(Stored items)
* * *

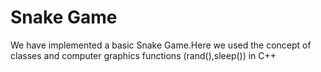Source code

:# Snake Game
We have implemented a basic Snake Game.Here we
used the concept of classes and computer graphics
functions (rand(),sleep()) in C++
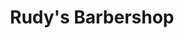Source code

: ---
title: "Rudy's Barbershop"
url: /portland/rudys-barbershop-northwest-13th-avenue/
shop: Friseur
---
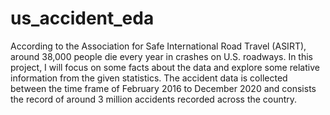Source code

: # us_accident_eda

According to the Association for Safe International Road Travel (ASIRT), around 38,000 people die every year in crashes on U.S. roadways. In this project, I will focus on some facts about the data and explore some relative information from the given statistics. The accident data is collected between the time frame of February 2016 to December 2020 and consists the record of around 3 million accidents recorded across the country.

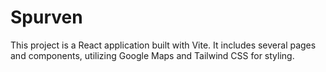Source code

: # Spurven

This project is a React application built with Vite. It includes several pages and components, utilizing Google Maps and Tailwind CSS for styling.
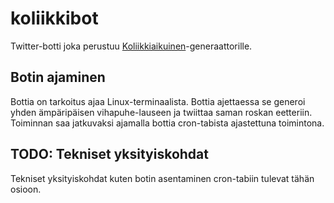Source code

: # koliikkibot
Twitter-botti joka perustuu [Koliikkiaikuinen](http://newman101.github.io/koliikkiaikuinen/)-generaattorille.

## Botin ajaminen
Bottia on tarkoitus ajaa Linux-terminaalista. Bottia ajettaessa se generoi yhden ämpäripäisen vihapuhe-lauseen ja twiittaa saman roskan eetteriin. Toiminnan saa jatkuvaksi ajamalla bottia cron-tabista ajastettuna toimintona. 

## TODO: Tekniset yksityiskohdat
Tekniset yksityiskohdat kuten botin asentaminen cron-tabiin tulevat tähän osioon. 
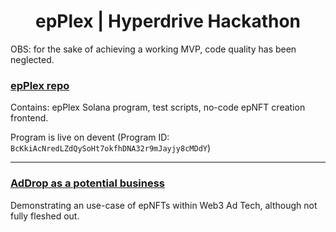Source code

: <h1 align="center">epPlex | Hyperdrive Hackathon</h1>

OBS: for the sake of achieving a working MVP, code quality has been neglected.

### [epPlex repo](https://github.com/epPlex/epPlex)
Contains: epPlex Solana program, test scripts, no-code epNFT creation frontend.

Program is live on devent (Program ID: `BcKkiAcNredLZdQySoHt7okfhDNA32r9mJayjy8cMDdY`)

---

### [AdDrop as a potential business](https://github.com/epPlex/AdDrop)
Demonstrating an use-case of epNFTs within Web3 Ad Tech, although not fully fleshed out.
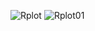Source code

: ![Rplot](https://user-images.githubusercontent.com/61978707/78869581-c43d2c00-7a7f-11ea-9152-092c68d62d5d.png)
![Rplot01](https://user-images.githubusercontent.com/61978707/78869697-f2bb0700-7a7f-11ea-8b86-3d030bbec702.png)
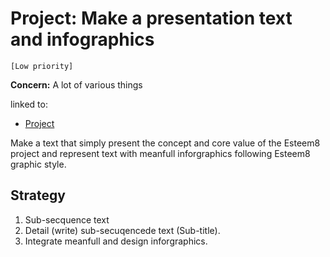 # Project: Make a presentation text and infographics

`[Low priority]`

**Concern:** A lot of various things

linked to:
* [Project]()

Make a text that simply present the concept and core value of the Esteem8 project and represent text with meanfull inforgraphics following Esteem8 graphic style.

## Strategy

1. Sub-secquence text
2. Detail (write) sub-secuqencede text (Sub-title).
3. Integrate meanfull and design inforgraphics.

* * *

PROBLEM DETAILS:
Without the pictures, print all of the records exactly.

COMPLETED TASK:
Source code

:# Snake Game
We have implemented a basic Snake Game.Here we
used the concept of classes and computer graphics
functions (rand(),sleep()) in C++
Source code

: ---
title: "Rudy's Barbershop"
url: /portland/rudys-barbershop-northwest-13th-avenue/
shop: Friseur
---
Source code

: # us_accident_eda

According to the Association for Safe International Road Travel (ASIRT), around 38,000 people die every year in crashes on U.S. roadways. In this project, I will focus on some facts about the data and explore some relative information from the given statistics. The accident data is collected between the time frame of February 2016 to December 2020 and consists the record of around 3 million accidents recorded across the country.

Source code

: # Spurven

This project is a React application built with Vite. It includes several pages and components, utilizing Google Maps and Tailwind CSS for styling.
Source code

: # koliikkibot
Twitter-botti joka perustuu [Koliikkiaikuinen](http://newman101.github.io/koliikkiaikuinen/)-generaattorille.

## Botin ajaminen
Bottia on tarkoitus ajaa Linux-terminaalista. Bottia ajettaessa se generoi yhden ämpäripäisen vihapuhe-lauseen ja twiittaa saman roskan eetteriin. Toiminnan saa jatkuvaksi ajamalla bottia cron-tabista ajastettuna toimintona. 

## TODO: Tekniset yksityiskohdat
Tekniset yksityiskohdat kuten botin asentaminen cron-tabiin tulevat tähän osioon. 
Source code

: <h1 align="center">epPlex | Hyperdrive Hackathon</h1>

OBS: for the sake of achieving a working MVP, code quality has been neglected.

### [epPlex repo](https://github.com/epPlex/epPlex)
Contains: epPlex Solana program, test scripts, no-code epNFT creation frontend.

Program is live on devent (Program ID: `BcKkiAcNredLZdQySoHt7okfhDNA32r9mJayjy8cMDdY`)

---

### [AdDrop as a potential business](https://github.com/epPlex/AdDrop)
Demonstrating an use-case of epNFTs within Web3 Ad Tech, although not fully fleshed out.
Source code

: ![Rplot](https://user-images.githubusercontent.com/61978707/78869581-c43d2c00-7a7f-11ea-9152-092c68d62d5d.png)
![Rplot01](https://user-images.githubusercontent.com/61978707/78869697-f2bb0700-7a7f-11ea-8b86-3d030bbec702.png)
 # Project: Make a presentation text and infographics

`[Low priority]`

**Concern:** A lot of various things

linked to:
* [Project]()

Make a text that simply present the concept and core value of the Esteem8 project and represent text with meanfull inforgraphics following Esteem8 graphic style.

## Strategy

1. Sub-secquence text
2. Detail (write) sub-secuqencede text (Sub-title).
3. Integrate meanfull and design inforgraphics.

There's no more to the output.